APPENDIX D: Show Us the Data Workshop Results

Chief Data Officers and Evidence Act Officials

On September 21, 2021, the Coleridge Initiative convened a panel of Evidence Act Officials and Chief Data Officers to request their input about the results of the “Show US the Data” competition before the October 20th workshop. The goal of the CDO expert pre-session was to develop a point of view from representative CDOs regarding the applicability of the learnings and tools developed in the “Show US the Data” competition. Since the competition focused on uses of data sets in research, the outcomes were most immediately appliable to agencies with scientific mission components. CDOs from agencies for which discovery activities occurred in the competition were invited to review results in one-on-one sessions and then to attend this panel discussion. The Agencies represented in the discussion were Commerce (NOAA), NSF, USDA, Transportation.

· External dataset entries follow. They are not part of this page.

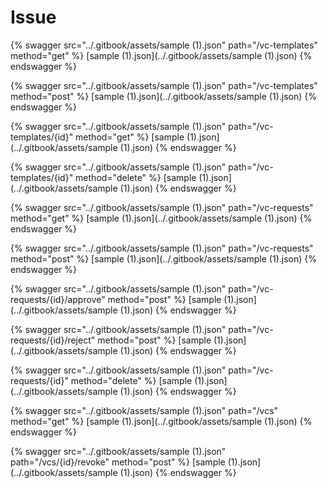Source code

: # Issue

{% swagger src="../.gitbook/assets/sample (1).json" path="/vc-templates" method="get" %} [sample (1).json](../.gitbook/assets/sample (1).json) {% endswagger %}

{% swagger src="../.gitbook/assets/sample (1).json" path="/vc-templates" method="post" %} [sample (1).json](../.gitbook/assets/sample (1).json) {% endswagger %}

{% swagger src="../.gitbook/assets/sample (1).json" path="/vc-templates/{id}" method="get" %} [sample (1).json](../.gitbook/assets/sample (1).json) {% endswagger %}

{% swagger src="../.gitbook/assets/sample (1).json" path="/vc-templates/{id}" method="delete" %} [sample (1).json](../.gitbook/assets/sample (1).json) {% endswagger %}

{% swagger src="../.gitbook/assets/sample (1).json" path="/vc-requests" method="get" %} [sample (1).json](../.gitbook/assets/sample (1).json) {% endswagger %}

{% swagger src="../.gitbook/assets/sample (1).json" path="/vc-requests" method="post" %} [sample (1).json](../.gitbook/assets/sample (1).json) {% endswagger %}

{% swagger src="../.gitbook/assets/sample (1).json" path="/vc-requests/{id}/approve" method="post" %} [sample (1).json](../.gitbook/assets/sample (1).json) {% endswagger %}

{% swagger src="../.gitbook/assets/sample (1).json" path="/vc-requests/{id}/reject" method="post" %} [sample (1).json](../.gitbook/assets/sample (1).json) {% endswagger %}

{% swagger src="../.gitbook/assets/sample (1).json" path="/vc-requests/{id}" method="delete" %} [sample (1).json](../.gitbook/assets/sample (1).json) {% endswagger %}

{% swagger src="../.gitbook/assets/sample (1).json" path="/vcs" method="get" %} [sample (1).json](../.gitbook/assets/sample (1).json) {% endswagger %}

{% swagger src="../.gitbook/assets/sample (1).json" path="/vcs/{id}/revoke" method="post" %} [sample (1).json](../.gitbook/assets/sample (1).json) {% endswagger %}
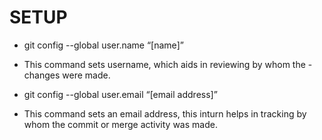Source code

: # SETUP 
- git config --global user.name “[name]”

- This command sets username, which aids in reviewing by whom the - changes were made. 

- git config --global user.email “[email address]”

- This command sets an email address, this inturn helps in tracking by whom the commit or merge activity was made.

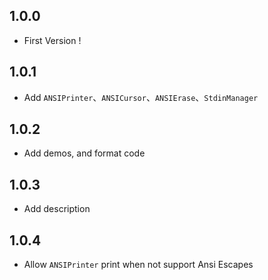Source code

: ## 1.0.0

- First Version !

## 1.0.1

- Add `ANSIPrinter`、`ANSICursor`、`ANSIErase`、`StdinManager`

## 1.0.2

- Add demos, and format code

## 1.0.3

- Add description

## 1.0.4

- Allow `ANSIPrinter` print when not support Ansi Escapes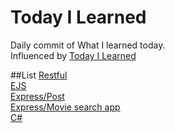 # Today I Learned
Daily commit of What I learned today.<br>
Influenced by [Today I Learned](https://github.com/thoughtbot/til)

##List
[Restful](https://github.com/reoim/TIL/blob/master/WebDevBootcamp/restful_7route.md)<br>
[EJS](https://github.com/reoim/TIL/tree/master/WebDevBootcamp/EJSexercise)<br>
[Express/Post](https://github.com/reoim/TIL/tree/master/WebDevBootcamp/PostRequestDemo)<br>
[Express/Movie search app](https://github.com/reoim/TIL/tree/master/WebDevBootcamp/APIs/MovieSearchApp)<br>
[C#](https://github.com/reoim/TIL/tree/master/C%23)<br>
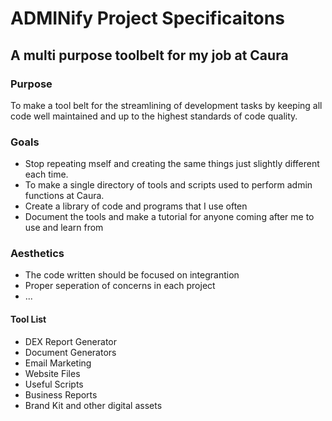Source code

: # ADMINify Project Specificaitons

## A multi purpose toolbelt for my job at Caura

### Purpose

To make a tool belt for the streamlining of development tasks by keeping all code well maintained and up to the highest standards of code quality.

### Goals

- Stop repeating mself and creating the same things just slightly different each time.
- To make a single directory of tools and scripts used to perform admin functions at Caura.
- Create a library of code and programs that I use often
- Document the tools and make a tutorial for anyone coming after me to use and learn from

### Aesthetics

- The code written should be focused on integrantion
- Proper seperation of concerns in each project
- ...

#### Tool List

- DEX Report Generator
- Document Generators
- Email Marketing
- Website Files
- Useful Scripts
- Business Reports
- Brand Kit and other digital assets

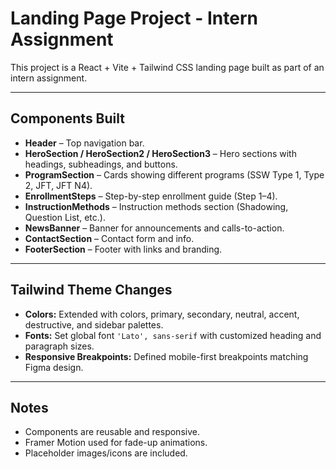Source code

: # Landing Page Project - Intern Assignment

This project is a React + Vite + Tailwind CSS landing page built as part of an intern assignment.

---

## Components Built

- **Header** – Top navigation bar.  
- **HeroSection / HeroSection2 / HeroSection3** – Hero sections with headings, subheadings, and buttons.  
- **ProgramSection** – Cards showing different programs (SSW Type 1, Type 2, JFT, JFT N4).  
- **EnrollmentSteps** – Step-by-step enrollment guide (Step 1–4).  
- **InstructionMethods** – Instruction methods section (Shadowing, Question List, etc.).  
- **NewsBanner** – Banner for announcements and calls-to-action.  
- **ContactSection** – Contact form and info.  
- **FooterSection** – Footer with links and branding.

---

## Tailwind Theme Changes

- **Colors:** Extended with  colors, primary, secondary, neutral, accent, destructive, and sidebar palettes.  
- **Fonts:** Set global font `'Lato', sans-serif` with customized heading and paragraph sizes.  
- **Responsive Breakpoints:** Defined mobile-first breakpoints matching Figma design.  

---

## Notes

- Components are reusable and responsive.  
- Framer Motion used for fade-up animations.  
- Placeholder images/icons are included.  
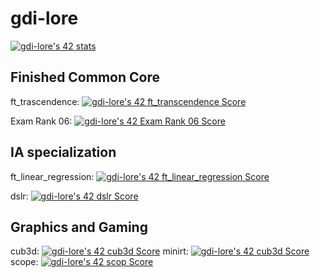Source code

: # gdi-lore
[![gdi-lore's 42 stats](https://badge42.vercel.app/api/v2/cl2vovugg004509jpn9rzrjti/stats?cursusId=21&coalitionId=126)](https://github.com/JaeSeoKim/badge42)

## Finished Common Core

ft_trascendence: [![gdi-lore's 42 ft_transcendence Score](https://badge42.vercel.app/api/v2/cl2vovugg004509jpn9rzrjti/project/2389272)](https://github.com/JaeSeoKim/badge42)

Exam Rank 06: [![gdi-lore's 42 Exam Rank 06 Score](https://badge42.vercel.app/api/v2/cl2vovugg004509jpn9rzrjti/project/2387024)](https://github.com/JaeSeoKim/badge42)

## IA specialization

ft_linear_regression: [![gdi-lore's 42 ft_linear_regression Score](https://badge42.vercel.app/api/v2/cl2vovugg004509jpn9rzrjti/project/2465967)](https://github.com/JaeSeoKim/badge42)

dslr: [![gdi-lore's 42 dslr Score](https://badge42.vercel.app/api/v2/cl2vovugg004509jpn9rzrjti/project/2636416)](https://github.com/JaeSeoKim/badge42)

## Graphics and Gaming

cub3d: [![gdi-lore's 42 cub3d Score](https://badge42.vercel.app/api/v2/cl2vovugg004509jpn9rzrjti/project/2660178)](https://github.com/JaeSeoKim/badge42)
minirt: [![gdi-lore's 42 cub3d Score](https://badge42.vercel.app/api/v2/cl2vovugg004509jpn9rzrjti/project/2660178)](https://github.com/JaeSeoKim/badge42)
scope: [![gdi-lore's 42 scop Score](https://badge42.vercel.app/api/v2/cl2vovugg004509jpn9rzrjti/project/2992444)](https://github.com/JaeSeoKim/badge42)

Given that the breadth of data work in an Agency may cross many mission teams, some agencies had multiple team members participate in the discussion session.

Specific questions were posed to identify ways that the approach and prototype algorithms might be used to support agency mission activities both near-term and strategically, including (1) how the capabilities might be used; (2) opportunities for near term use in the agencies; (3) potential obstacles to use; (4) key points of engagement; (5) proposed next steps.

The type of tools developed in the competition might support emerging research themes, connect researchers to previously undiscovered datasets for stimulating new discovery, and providing evidence of citizen benefits. As such, they are more useful for prioritizing resources and work efforts for making public data available for research and public uses than as simply a pathway to achieve compliance with the Open Public Electronic Necessary Government Data Act and other mandates. They can drive broader visibility and transparency about datasets and their uses both within and outside the agencies. Most impactful would be creating communities around connecting and creating meaningful exchanges between the users of the data and those producing and maintaining the data.

One important barrier to use is the agencies’ lack of current workforce skills for developing and using these types of technical tools. Also discussed were competing priorities for resources within agencies and overall priorities of Agency mission activities.

Building greater visibility and engagement would require a significantly expanded awareness outreach effort that could include Boards, special purpose groups, councils and civic tech organizations.

The discussions about near-term use and next steps coalesced into a common point – identification of specific use cases within Federal agencies to sponsor application of the approach and tools followed by analysis and capture of learnings from each step along the process-priority setting, workforce, barriers and engagement model.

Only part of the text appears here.